:: Records to use ::

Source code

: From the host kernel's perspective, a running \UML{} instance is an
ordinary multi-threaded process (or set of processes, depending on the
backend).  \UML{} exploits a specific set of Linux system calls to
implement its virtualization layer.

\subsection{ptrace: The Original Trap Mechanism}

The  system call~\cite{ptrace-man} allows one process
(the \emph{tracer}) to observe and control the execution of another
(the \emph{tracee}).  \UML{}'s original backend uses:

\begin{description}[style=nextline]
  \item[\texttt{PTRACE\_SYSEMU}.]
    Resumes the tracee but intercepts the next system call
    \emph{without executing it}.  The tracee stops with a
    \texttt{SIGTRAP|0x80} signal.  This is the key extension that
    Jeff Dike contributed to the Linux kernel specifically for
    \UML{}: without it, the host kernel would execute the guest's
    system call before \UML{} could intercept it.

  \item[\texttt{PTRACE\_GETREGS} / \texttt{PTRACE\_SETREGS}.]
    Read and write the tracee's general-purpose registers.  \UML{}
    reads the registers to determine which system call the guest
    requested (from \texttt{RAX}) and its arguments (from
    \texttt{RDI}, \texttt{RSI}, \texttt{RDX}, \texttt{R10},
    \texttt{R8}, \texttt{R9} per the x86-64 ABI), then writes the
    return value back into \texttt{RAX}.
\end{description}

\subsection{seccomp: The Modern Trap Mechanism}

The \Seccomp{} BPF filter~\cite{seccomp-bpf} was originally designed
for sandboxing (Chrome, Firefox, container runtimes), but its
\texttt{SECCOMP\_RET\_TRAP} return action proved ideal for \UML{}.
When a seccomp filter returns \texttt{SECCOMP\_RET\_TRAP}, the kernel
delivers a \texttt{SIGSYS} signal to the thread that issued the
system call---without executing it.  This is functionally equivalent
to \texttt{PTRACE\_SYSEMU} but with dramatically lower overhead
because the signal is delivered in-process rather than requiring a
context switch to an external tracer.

:::

Instructions to follow
Every line with "that" in it should be copied from the entries.

Solution to this problem
    \texttt{SIGTRAP|0x80} signal.  This is the key extension that
delivers a \texttt{SIGSYS} signal to the thread that issued the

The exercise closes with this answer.